A member of one Norfolk family said that it became a Christmas Day tradition for them to go to different parts of the Norfolk coast and count seals. Whether this started as an excuse not to cook the Christmas lunch, or there just weren’t that many sheep around, who knows. But for this particular family, Christmas would not be Christmas without going out in all weathers to count the seals.
For one more well known family Norfolk and in particular, Sandringham simply is Christmas and tradition takes on a whole new significance. The timetable of events is itself a deep-rooted tradition, from the positioning of presents under the tree on Christmas Eve, to the time the Queen retires (midnight) to the length of the sermon on Christmas Day (mustn’t exceed 12 minutes otherwise royal attention may wander)
The family knows exactly what’s happening and when it’s happening because it’s tradition, right down to the 5 changes of clothes needed each day. It’s just outsiders who find it confusing. Poor Diana was not made aware that royal tradition dictated presents should be cheap and jokey. A cashmere sweater and a silver ornament later, no one was amused, whereas rumour has it that the Queen was completely charmed by Harry’s gift of a shower cap with the words ‘Ain’t Life a Bitch’ emblazoned on it.
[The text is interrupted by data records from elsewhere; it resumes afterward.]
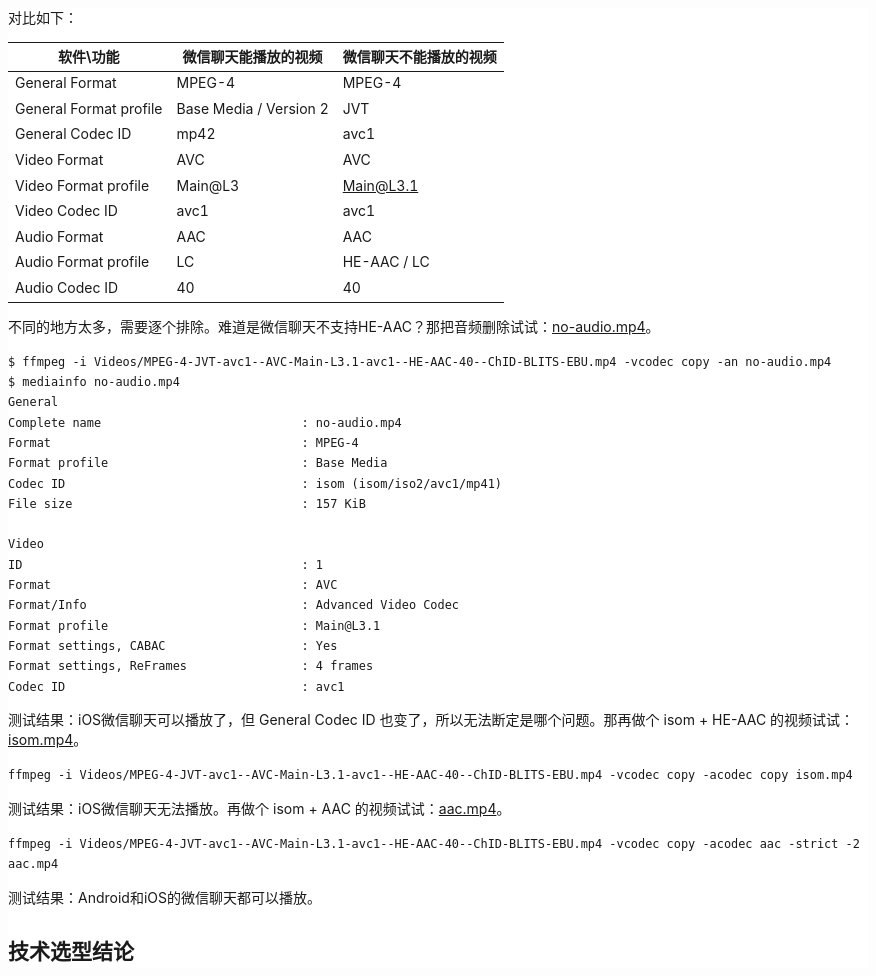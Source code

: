 对比如下：

软件\\功能 | 微信聊天能播放的视频 | 微信聊天不能播放的视频
--------------|--------------------------------|---------------------------------
General Format | MPEG-4 | MPEG-4
General Format profile | Base Media / Version 2 | JVT
General Codec ID | mp42 | avc1
Video Format | AVC | AVC
Video Format profile | Main@L3 | Main@L3.1
Video Codec ID | avc1 | avc1
Audio Format | AAC | AAC
Audio Format profile | LC | HE-AAC / LC
Audio Codec ID | 40 | 40

不同的地方太多，需要逐个排除。难道是微信聊天不支持HE-AAC？那把音频删除试试：[no-audio.mp4](http://oeqi22aiw.bkt.clouddn.com/no-audio.mp4)。

```
$ ffmpeg -i Videos/MPEG-4-JVT-avc1--AVC-Main-L3.1-avc1--HE-AAC-40--ChID-BLITS-EBU.mp4 -vcodec copy -an no-audio.mp4
$ mediainfo no-audio.mp4
General
Complete name                            : no-audio.mp4
Format                                   : MPEG-4
Format profile                           : Base Media
Codec ID                                 : isom (isom/iso2/avc1/mp41)
File size                                : 157 KiB

Video
ID                                       : 1
Format                                   : AVC
Format/Info                              : Advanced Video Codec
Format profile                           : Main@L3.1
Format settings, CABAC                   : Yes
Format settings, ReFrames                : 4 frames
Codec ID                                 : avc1
```

测试结果：iOS微信聊天可以播放了，但 General Codec ID 也变了，所以无法断定是哪个问题。那再做个 isom + HE-AAC 的视频试试：[isom.mp4](http://oeqi22aiw.bkt.clouddn.com/isom.mp4)。

```
ffmpeg -i Videos/MPEG-4-JVT-avc1--AVC-Main-L3.1-avc1--HE-AAC-40--ChID-BLITS-EBU.mp4 -vcodec copy -acodec copy isom.mp4
```

测试结果：iOS微信聊天无法播放。再做个 isom + AAC 的视频试试：[aac.mp4](http://oeqi22aiw.bkt.clouddn.com/aac.mp4)。

```
ffmpeg -i Videos/MPEG-4-JVT-avc1--AVC-Main-L3.1-avc1--HE-AAC-40--ChID-BLITS-EBU.mp4 -vcodec copy -acodec aac -strict -2 aac.mp4
```

测试结果：Android和iOS的微信聊天都可以播放。

## 技术选型结论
Here in Norfolk we have a broad base from which to build your own Christmas traditions. You could start off with a trip to Thursford, which is Christmas sparkle, glamour, song and nostalgia all rolled into one unique show. Many come from miles away year after year to kick start their own festive period.
Or how about a trip to see Santa arriving by boat in Wells harbour, or go to see him on the North Norfolk Railway? Mince pies and sherry (latter for parents only obviously), excited faces looking out of the carriages as the steam train chugs gently through the Norfolk winter landscape, with Father Christmas waiting at Weybourne Station. Then there’s Christmas lights in almost every village, the Christmas Market at Burnham Deepdale, candlelight tours at Holkham Hall, and so it goes on – such things are the stuff of many family Christmas memories and traditions, and why Norfolk is such a great place to be at this time of year.